Having a safety instrumented system (SIS) doesn't make process control applications safe. Adopting it intelligently and managing it vigilantly makes them safe.
"All systems fail at some point in time," says Rahul Bhojani, PE, technical authority for downstream at BP "SISs can have random or systematic failures.
Random failures are usually the result of degraded mechanisms in the hardware, such as corrosion or thermal shocks. Systematic failures are due to human error during the lifecycle of the SIS or process, and so they can occur during any phase of that lifecycle."
Bhojani and Len Laskowski, PE, principal technical consultant at Emerson Process Management's Midwest Engineering Center, presented "Safety Instrumented Systems: Why Do They Fail?" on Oct. 7 at the Emerson Global Users Exchange 2014 in Orlando, Florida.
"The good news is that failures can be learned from and help produce process safety standards, such as OSHA PSM 1910.119, as well as SIS standards, such as ISA 84/IEC 61511, which have evolved over time," explains Bhojani. "Some of these standards have requirements, while others have recommended good practices.
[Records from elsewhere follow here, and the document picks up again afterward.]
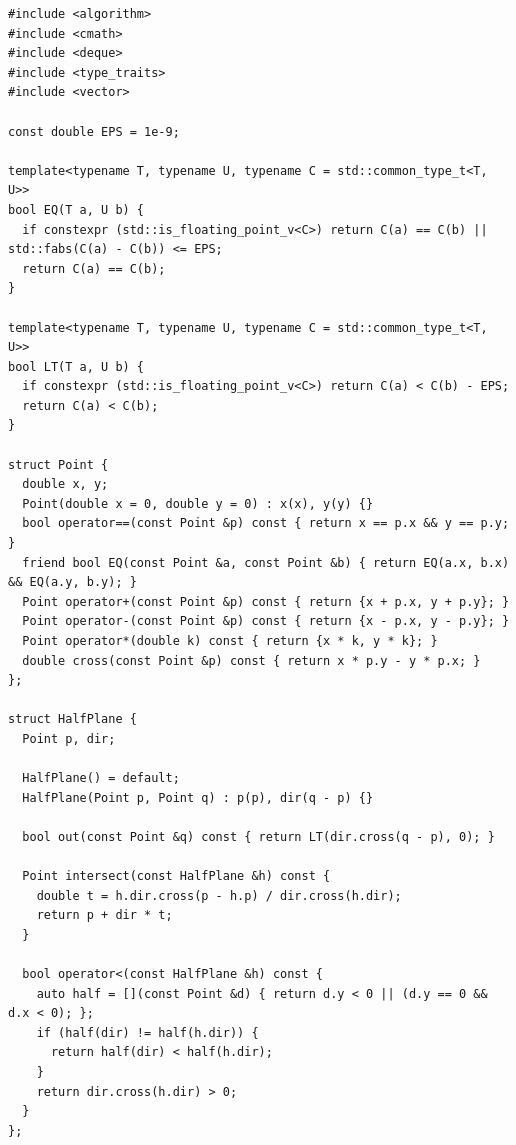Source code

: \begin{lstlisting}[style=cpp]
#include <algorithm>
#include <cmath>
#include <deque>
#include <type_traits>
#include <vector>

const double EPS = 1e-9;

template<typename T, typename U, typename C = std::common_type_t<T, U>>
bool EQ(T a, U b) {
  if constexpr (std::is_floating_point_v<C>) return C(a) == C(b) || std::fabs(C(a) - C(b)) <= EPS;
  return C(a) == C(b);
}

template<typename T, typename U, typename C = std::common_type_t<T, U>>
bool LT(T a, U b) {
  if constexpr (std::is_floating_point_v<C>) return C(a) < C(b) - EPS;
  return C(a) < C(b);
}

struct Point {
  double x, y;
  Point(double x = 0, double y = 0) : x(x), y(y) {}
  bool operator==(const Point &p) const { return x == p.x && y == p.y; }
  friend bool EQ(const Point &a, const Point &b) { return EQ(a.x, b.x) && EQ(a.y, b.y); }
  Point operator+(const Point &p) const { return {x + p.x, y + p.y}; }
  Point operator-(const Point &p) const { return {x - p.x, y - p.y}; }
  Point operator*(double k) const { return {x * k, y * k}; }
  double cross(const Point &p) const { return x * p.y - y * p.x; }
};

struct HalfPlane {
  Point p, dir;

  HalfPlane() = default;
  HalfPlane(Point p, Point q) : p(p), dir(q - p) {}

  bool out(const Point &q) const { return LT(dir.cross(q - p), 0); }

  Point intersect(const HalfPlane &h) const {
    double t = h.dir.cross(p - h.p) / dir.cross(h.dir);
    return p + dir * t;
  }

  bool operator<(const HalfPlane &h) const {
    auto half = [](const Point &d) { return d.y < 0 || (d.y == 0 && d.x < 0); };
    if (half(dir) != half(h.dir)) {
      return half(dir) < half(h.dir);
    }
    return dir.cross(h.dir) > 0;
  }
};


\end{lstlisting}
Either way, it's important that applicable requirements are understood and followed."
For example, NFPA 86 states that, "In the event of a loss of flame, the burner management system on an oven or furnace shall close the safety shutoff valves to prevent gas from accumulating in the firebox." However, Laskowski reports this earlier version of the standard didn't cover whether users needed to make sure they didn't have a flame before they started. "The answer is yes! This is because a flame detector was once ‘stuck on,' the flame went out and didn't trip the burner, and gas accumulated and caused an explosion," says Laskowski. "As a result, NFPA 86 now requires you to verify that no flame is present as part of the safe-start check."
Bhojani adds, "This is why details are so important in managing safety systems. You have to get a lot right in safety instrumented functions (SIFs) to get them to perform properly."
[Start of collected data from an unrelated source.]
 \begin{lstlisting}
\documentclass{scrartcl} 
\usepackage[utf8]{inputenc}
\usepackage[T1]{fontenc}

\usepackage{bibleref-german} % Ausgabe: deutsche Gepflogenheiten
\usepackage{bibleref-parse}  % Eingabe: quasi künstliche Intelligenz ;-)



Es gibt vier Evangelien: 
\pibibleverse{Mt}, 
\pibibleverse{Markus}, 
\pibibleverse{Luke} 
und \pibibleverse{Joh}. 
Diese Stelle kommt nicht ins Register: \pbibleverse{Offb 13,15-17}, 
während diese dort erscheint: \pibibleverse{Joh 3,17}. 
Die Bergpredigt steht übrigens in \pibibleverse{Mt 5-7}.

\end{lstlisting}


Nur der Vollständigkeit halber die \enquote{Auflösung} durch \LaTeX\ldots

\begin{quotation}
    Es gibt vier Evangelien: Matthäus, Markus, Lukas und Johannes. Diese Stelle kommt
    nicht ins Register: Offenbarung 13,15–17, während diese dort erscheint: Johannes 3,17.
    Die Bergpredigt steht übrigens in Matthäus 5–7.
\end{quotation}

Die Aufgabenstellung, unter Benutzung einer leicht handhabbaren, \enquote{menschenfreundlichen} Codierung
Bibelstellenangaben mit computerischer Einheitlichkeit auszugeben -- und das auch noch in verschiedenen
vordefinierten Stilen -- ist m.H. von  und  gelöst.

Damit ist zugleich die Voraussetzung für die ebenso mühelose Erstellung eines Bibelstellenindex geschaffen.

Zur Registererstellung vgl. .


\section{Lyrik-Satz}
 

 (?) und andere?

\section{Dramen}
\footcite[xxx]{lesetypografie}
So how can you spot these issues? Bhojani advises taking several essential steps:
- Attend a thorough hazard and operability (HAZOP) study.
- Verify the layers of protection analysis (LOPA) evaluation.
- Have a complete safety requirements specifications (SRS) analysis.
- Install new functioning hardware.
- Install new tested software.
- Conduct regular proof tests.
- Train world-class operators.
- Use engineered trip setpoints or process delay time.
"However, you have to be careful here as well because you can negate a SIF because you haven't selected the right trip setpoint," adds Laskowski, who recommends adopting a three-part safety lifecycle procedure (Figure 1):
- The first part, Analysis, includes performing a process hazard and risk analysis, allocating safety functions to protection layers and drafting the SIS safety requirements specification.
- The second part, Realization, includes designing and engineering the SIS, building, integrating and factory acceptance testing it, installing and commissioning the SIS, and safety-validating it.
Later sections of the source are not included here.